Exercise> Nothing but the lines from the one with "6.73 | [Arkadiusz" down to the one with "3.09 | [Filip" should be returned, exactly and with both ends included, from the material below.

Data to use>

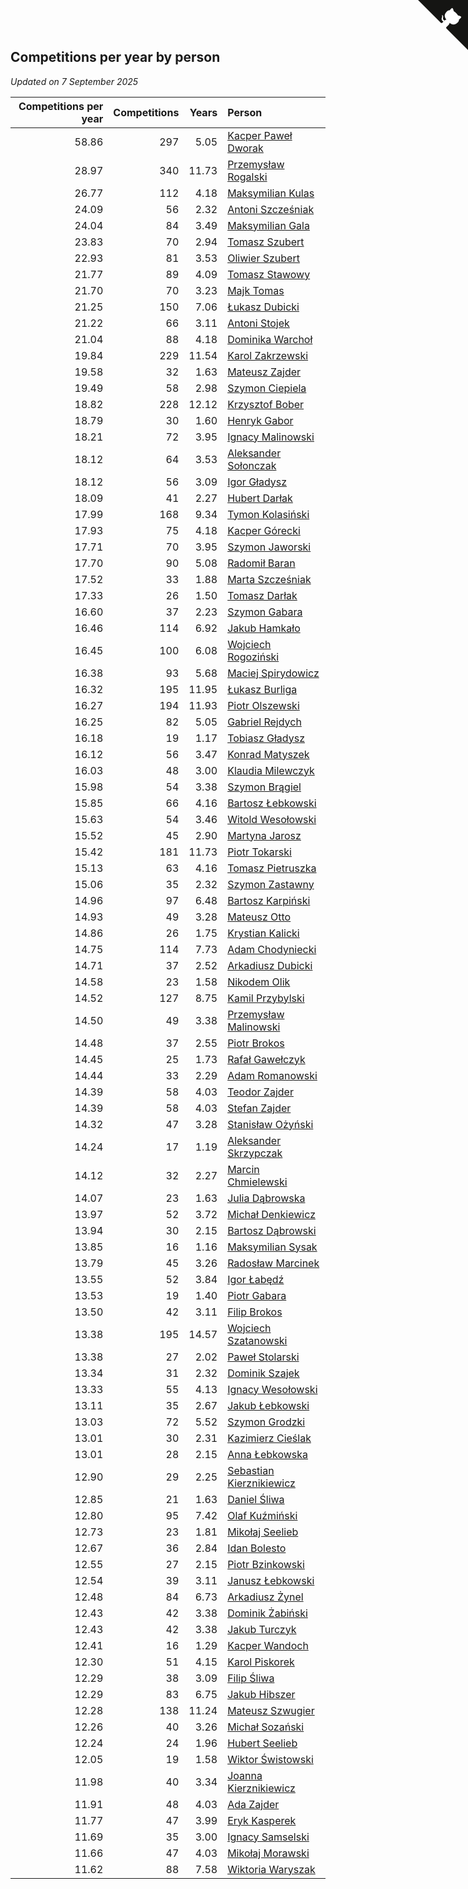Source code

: ## Competitions per year by person

*Updated on  7 September 2025*

| Competitions per year | Competitions | Years | Person |
| ---: | ---: | ---: | :--- |
| 58.86 | 297 | 5.05 | [Kacper Paweł Dworak](https://www.worldcubeassociation.org/persons/2020DWOR01) |
| 28.97 | 340 | 11.73 | [Przemysław Rogalski](https://www.worldcubeassociation.org/persons/2013ROGA02) |
| 26.77 | 112 | 4.18 | [Maksymilian Kulas](https://www.worldcubeassociation.org/persons/2021KULA02) |
| 24.09 | 56 | 2.32 | [Antoni Szcześniak](https://www.worldcubeassociation.org/persons/2023SZCZ04) |
| 24.04 | 84 | 3.49 | [Maksymilian Gala](https://www.worldcubeassociation.org/persons/2022GALA01) |
| 23.83 | 70 | 2.94 | [Tomasz Szubert](https://www.worldcubeassociation.org/persons/2022SZUB02) |
| 22.93 | 81 | 3.53 | [Oliwier Szubert](https://www.worldcubeassociation.org/persons/2022SZUB01) |
| 21.77 | 89 | 4.09 | [Tomasz Stawowy](https://www.worldcubeassociation.org/persons/2021STAW01) |
| 21.70 | 70 | 3.23 | [Majk Tomas](https://www.worldcubeassociation.org/persons/2022TOMA05) |
| 21.25 | 150 | 7.06 | [Łukasz Dubicki](https://www.worldcubeassociation.org/persons/2018DUBI01) |
| 21.22 | 66 | 3.11 | [Antoni Stojek](https://www.worldcubeassociation.org/persons/2022STOJ03) |
| 21.04 | 88 | 4.18 | [Dominika Warchoł](https://www.worldcubeassociation.org/persons/2021WARC01) |
| 19.84 | 229 | 11.54 | [Karol Zakrzewski](https://www.worldcubeassociation.org/persons/2014ZAKR01) |
| 19.58 | 32 | 1.63 | [Mateusz Zajder](https://www.worldcubeassociation.org/persons/2024ZAJD01) |
| 19.49 | 58 | 2.98 | [Szymon Ciepiela](https://www.worldcubeassociation.org/persons/2022CIEP01) |
| 18.82 | 228 | 12.12 | [Krzysztof Bober](https://www.worldcubeassociation.org/persons/2013BOBE01) |
| 18.79 | 30 | 1.60 | [Henryk Gabor](https://www.worldcubeassociation.org/persons/2024GABO02) |
| 18.21 | 72 | 3.95 | [Ignacy Malinowski](https://www.worldcubeassociation.org/persons/2021MALI02) |
| 18.12 | 64 | 3.53 | [Aleksander Sołonczak](https://www.worldcubeassociation.org/persons/2022SOLO01) |
| 18.12 | 56 | 3.09 | [Igor Gładysz](https://www.worldcubeassociation.org/persons/2022GLAD01) |
| 18.09 | 41 | 2.27 | [Hubert Darłak](https://www.worldcubeassociation.org/persons/2023DARL03) |
| 17.99 | 168 | 9.34 | [Tymon Kolasiński](https://www.worldcubeassociation.org/persons/2016KOLA02) |
| 17.93 | 75 | 4.18 | [Kacper Górecki](https://www.worldcubeassociation.org/persons/2021GORE01) |
| 17.71 | 70 | 3.95 | [Szymon Jaworski](https://www.worldcubeassociation.org/persons/2021JAWO01) |
| 17.70 | 90 | 5.08 | [Radomił Baran](https://www.worldcubeassociation.org/persons/2020BARA02) |
| 17.52 | 33 | 1.88 | [Marta Szcześniak](https://www.worldcubeassociation.org/persons/2023SZCZ07) |
| 17.33 | 26 | 1.50 | [Tomasz Darłak](https://www.worldcubeassociation.org/persons/2024DARL01) |
| 16.60 | 37 | 2.23 | [Szymon Gabara](https://www.worldcubeassociation.org/persons/2023GABA01) |
| 16.46 | 114 | 6.92 | [Jakub Hamkało](https://www.worldcubeassociation.org/persons/2018HAMK01) |
| 16.45 | 100 | 6.08 | [Wojciech Rogoziński](https://www.worldcubeassociation.org/persons/2019ROGO04) |
| 16.38 | 93 | 5.68 | [Maciej Spirydowicz](https://www.worldcubeassociation.org/persons/2020SPIR01) |
| 16.32 | 195 | 11.95 | [Łukasz Burliga](https://www.worldcubeassociation.org/persons/2013BURL01) |
| 16.27 | 194 | 11.93 | [Piotr Olszewski](https://www.worldcubeassociation.org/persons/2013OLSZ02) |
| 16.25 | 82 | 5.05 | [Gabriel Rejdych](https://www.worldcubeassociation.org/persons/2020REJD01) |
| 16.18 | 19 | 1.17 | [Tobiasz Gładysz](https://www.worldcubeassociation.org/persons/2024GLAD02) |
| 16.12 | 56 | 3.47 | [Konrad Matyszek](https://www.worldcubeassociation.org/persons/2022MATY02) |
| 16.03 | 48 | 3.00 | [Klaudia Milewczyk](https://www.worldcubeassociation.org/persons/2022MILE05) |
| 15.98 | 54 | 3.38 | [Szymon Brągiel](https://www.worldcubeassociation.org/persons/2022BRAG03) |
| 15.85 | 66 | 4.16 | [Bartosz Łebkowski](https://www.worldcubeassociation.org/persons/2021LEBK01) |
| 15.63 | 54 | 3.46 | [Witold Wesołowski](https://www.worldcubeassociation.org/persons/2022WESO01) |
| 15.52 | 45 | 2.90 | [Martyna Jarosz](https://www.worldcubeassociation.org/persons/2022JARO01) |
| 15.42 | 181 | 11.73 | [Piotr Tokarski](https://www.worldcubeassociation.org/persons/2013TOKA01) |
| 15.13 | 63 | 4.16 | [Tomasz Pietruszka](https://www.worldcubeassociation.org/persons/2021PIET01) |
| 15.06 | 35 | 2.32 | [Szymon Zastawny](https://www.worldcubeassociation.org/persons/2023ZAST01) |
| 14.96 | 97 | 6.48 | [Bartosz Karpiński](https://www.worldcubeassociation.org/persons/2019KARP03) |
| 14.93 | 49 | 3.28 | [Mateusz Otto](https://www.worldcubeassociation.org/persons/2022OTTO01) |
| 14.86 | 26 | 1.75 | [Krystian Kalicki](https://www.worldcubeassociation.org/persons/2023KALI10) |
| 14.75 | 114 | 7.73 | [Adam Chodyniecki](https://www.worldcubeassociation.org/persons/2017CHOD02) |
| 14.71 | 37 | 2.52 | [Arkadiusz Dubicki](https://www.worldcubeassociation.org/persons/2023DUBI01) |
| 14.58 | 23 | 1.58 | [Nikodem Olik](https://www.worldcubeassociation.org/persons/2024OLIK01) |
| 14.52 | 127 | 8.75 | [Kamil Przybylski](https://www.worldcubeassociation.org/persons/2016PRZY01) |
| 14.50 | 49 | 3.38 | [Przemysław Malinowski](https://www.worldcubeassociation.org/persons/2022MALI01) |
| 14.48 | 37 | 2.55 | [Piotr Brokos](https://www.worldcubeassociation.org/persons/2023BROK01) |
| 14.45 | 25 | 1.73 | [Rafał Gawełczyk](https://www.worldcubeassociation.org/persons/2023GAWE01) |
| 14.44 | 33 | 2.29 | [Adam Romanowski](https://www.worldcubeassociation.org/persons/2023ROMA10) |
| 14.39 | 58 | 4.03 | [Teodor Zajder](https://www.worldcubeassociation.org/persons/2021ZAJD03) |
| 14.39 | 58 | 4.03 | [Stefan Zajder](https://www.worldcubeassociation.org/persons/2021ZAJD02) |
| 14.32 | 47 | 3.28 | [Stanisław Ożyński](https://www.worldcubeassociation.org/persons/2022OZYN01) |
| 14.24 | 17 | 1.19 | [Aleksander Skrzypczak](https://www.worldcubeassociation.org/persons/2024SKRZ01) |
| 14.12 | 32 | 2.27 | [Marcin Chmielewski](https://www.worldcubeassociation.org/persons/2023CHMI01) |
| 14.07 | 23 | 1.63 | [Julia Dąbrowska](https://www.worldcubeassociation.org/persons/2024DABR01) |
| 13.97 | 52 | 3.72 | [Michał Denkiewicz](https://www.worldcubeassociation.org/persons/2021DENK01) |
| 13.94 | 30 | 2.15 | [Bartosz Dąbrowski](https://www.worldcubeassociation.org/persons/2023DABR07) |
| 13.85 | 16 | 1.16 | [Maksymilian Sysak](https://www.worldcubeassociation.org/persons/2024SYSA01) |
| 13.79 | 45 | 3.26 | [Radosław Marcinek](https://www.worldcubeassociation.org/persons/2022MARC05) |
| 13.55 | 52 | 3.84 | [Igor Łabędź](https://www.worldcubeassociation.org/persons/2021LABE01) |
| 13.53 | 19 | 1.40 | [Piotr Gabara](https://www.worldcubeassociation.org/persons/2024GABA02) |
| 13.50 | 42 | 3.11 | [Filip Brokos](https://www.worldcubeassociation.org/persons/2022BROK03) |
| 13.38 | 195 | 14.57 | [Wojciech Szatanowski](https://www.worldcubeassociation.org/persons/2011SZAT01) |
| 13.38 | 27 | 2.02 | [Paweł Stolarski](https://www.worldcubeassociation.org/persons/2023STOL04) |
| 13.34 | 31 | 2.32 | [Dominik Szajek](https://www.worldcubeassociation.org/persons/2023SZAJ01) |
| 13.33 | 55 | 4.13 | [Ignacy Wesołowski](https://www.worldcubeassociation.org/persons/2021WESO01) |
| 13.11 | 35 | 2.67 | [Jakub Łebkowski](https://www.worldcubeassociation.org/persons/2023LEBK01) |
| 13.03 | 72 | 5.52 | [Szymon Grodzki](https://www.worldcubeassociation.org/persons/2020GROD01) |
| 13.01 | 30 | 2.31 | [Kazimierz Cieślak](https://www.worldcubeassociation.org/persons/2023CIES01) |
| 13.01 | 28 | 2.15 | [Anna Łebkowska](https://www.worldcubeassociation.org/persons/2023LEBK04) |
| 12.90 | 29 | 2.25 | [Sebastian Kierznikiewicz](https://www.worldcubeassociation.org/persons/2023KIER02) |
| 12.85 | 21 | 1.63 | [Daniel Śliwa](https://www.worldcubeassociation.org/persons/2024SLIW01) |
| 12.80 | 95 | 7.42 | [Olaf Kuźmiński](https://www.worldcubeassociation.org/persons/2018KUZM02) |
| 12.73 | 23 | 1.81 | [Mikołaj Seelieb](https://www.worldcubeassociation.org/persons/2023SEEL04) |
| 12.67 | 36 | 2.84 | [Idan Bolesto](https://www.worldcubeassociation.org/persons/2022BOLE01) |
| 12.55 | 27 | 2.15 | [Piotr Bzinkowski](https://www.worldcubeassociation.org/persons/2023BZIN01) |
| 12.54 | 39 | 3.11 | [Janusz Łebkowski](https://www.worldcubeassociation.org/persons/2022LEBK01) |
| 12.48 | 84 | 6.73 | [Arkadiusz Żynel](https://www.worldcubeassociation.org/persons/2018ZYNE01) |
| 12.43 | 42 | 3.38 | [Dominik Żabiński](https://www.worldcubeassociation.org/persons/2022ZABI01) |
| 12.43 | 42 | 3.38 | [Jakub Turczyk](https://www.worldcubeassociation.org/persons/2022TURC02) |
| 12.41 | 16 | 1.29 | [Kacper Wandoch](https://www.worldcubeassociation.org/persons/2024WAND01) |
| 12.30 | 51 | 4.15 | [Karol Piskorek](https://www.worldcubeassociation.org/persons/2021PISK01) |
| 12.29 | 38 | 3.09 | [Filip Śliwa](https://www.worldcubeassociation.org/persons/2022SLIW01) |
| 12.29 | 83 | 6.75 | [Jakub Hibszer](https://www.worldcubeassociation.org/persons/2018HIBS01) |
| 12.28 | 138 | 11.24 | [Mateusz Szwugier](https://www.worldcubeassociation.org/persons/2014SZWU01) |
| 12.26 | 40 | 3.26 | [Michał Sozański](https://www.worldcubeassociation.org/persons/2022SOZA02) |
| 12.24 | 24 | 1.96 | [Hubert Seelieb](https://www.worldcubeassociation.org/persons/2023SEEL02) |
| 12.05 | 19 | 1.58 | [Wiktor Świstowski](https://www.worldcubeassociation.org/persons/2024SWIS01) |
| 11.98 | 40 | 3.34 | [Joanna Kierznikiewicz](https://www.worldcubeassociation.org/persons/2022KIER01) |
| 11.91 | 48 | 4.03 | [Ada Zajder](https://www.worldcubeassociation.org/persons/2021ZAJD01) |
| 11.77 | 47 | 3.99 | [Eryk Kasperek](https://www.worldcubeassociation.org/persons/2021KASP01) |
| 11.69 | 35 | 3.00 | [Ignacy Samselski](https://www.worldcubeassociation.org/persons/2022SAMS03) |
| 11.66 | 47 | 4.03 | [Mikołaj Morawski](https://www.worldcubeassociation.org/persons/2021MORA01) |
| 11.62 | 88 | 7.58 | [Wiktoria Waryszak](https://www.worldcubeassociation.org/persons/2018WARY01) |


<a href="https://github.com/maxidragon/wca_statistics_pl" class="github-corner" aria-label="View source on Github"><svg width="80" height="80" viewBox="0 0 250 250" style="fill:#151513; color:#fff; position: absolute; top: 0; border: 0; right: 0;" aria-hidden="true"><path d="M0,0 L115,115 L130,115 L142,142 L250,250 L250,0 Z"></path><path d="M128.3,109.0 C113.8,99.7 119.0,89.6 119.0,89.6 C122.0,82.7 120.5,78.6 120.5,78.6 C119.2,72.0 123.4,76.3 123.4,76.3 C127.3,80.9 125.5,87.3 125.5,87.3 C122.9,97.6 130.6,101.9 134.4,103.2" fill="currentColor" style="transform-origin: 130px 106px;" class="octo-arm"></path><path d="M115.0,115.0 C114.9,115.1 118.7,116.5 119.8,115.4 L133.7,101.6 C136.9,99.2 139.9,98.4 142.2,98.6 C133.8,88.0 127.5,74.4 143.8,58.0 C148.5,53.4 154.0,51.2 159.7,51.0 C160.3,49.4 163.2,43.6 171.4,40.1 C171.4,40.1 176.1,42.5 178.8,56.2 C183.1,58.6 187.2,61.8 190.9,65.4 C194.5,69.0 197.7,73.2 200.1,77.6 C213.8,80.2 216.3,84.9 216.3,84.9 C212.7,93.1 206.9,96.0 205.4,96.6 C205.1,102.4 203.0,107.8 198.3,112.5 C181.9,128.9 168.3,122.5 157.7,114.1 C157.9,116.9 156.7,120.9 152.7,124.9 L141.0,136.5 C139.8,137.7 141.6,141.9 141.8,141.8 Z" fill="currentColor" class="octo-body"></path></svg></a><style>.github-corner:hover .octo-arm{animation:octocat-wave 560ms ease-in-out}@keyframes octocat-wave{0%,100%{transform:rotate(0)}20%,60%{transform:rotate(-25deg)}40%,80%{transform:rotate(10deg)}}@media (max-width:500px){.github-corner:hover .octo-arm{animation:none}.github-corner .octo-arm{animation:octocat-wave 560ms ease-in-out}}</style>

Output below>
| 12.48 | 84 | 6.73 | [Arkadiusz Żynel](https://www.worldcubeassociation.org/persons/2018ZYNE01) |
| 12.43 | 42 | 3.38 | [Dominik Żabiński](https://www.worldcubeassociation.org/persons/2022ZABI01) |
| 12.43 | 42 | 3.38 | [Jakub Turczyk](https://www.worldcubeassociation.org/persons/2022TURC02) |
| 12.41 | 16 | 1.29 | [Kacper Wandoch](https://www.worldcubeassociation.org/persons/2024WAND01) |
| 12.30 | 51 | 4.15 | [Karol Piskorek](https://www.worldcubeassociation.org/persons/2021PISK01) |
| 12.29 | 38 | 3.09 | [Filip Śliwa](https://www.worldcubeassociation.org/persons/2022SLIW01) |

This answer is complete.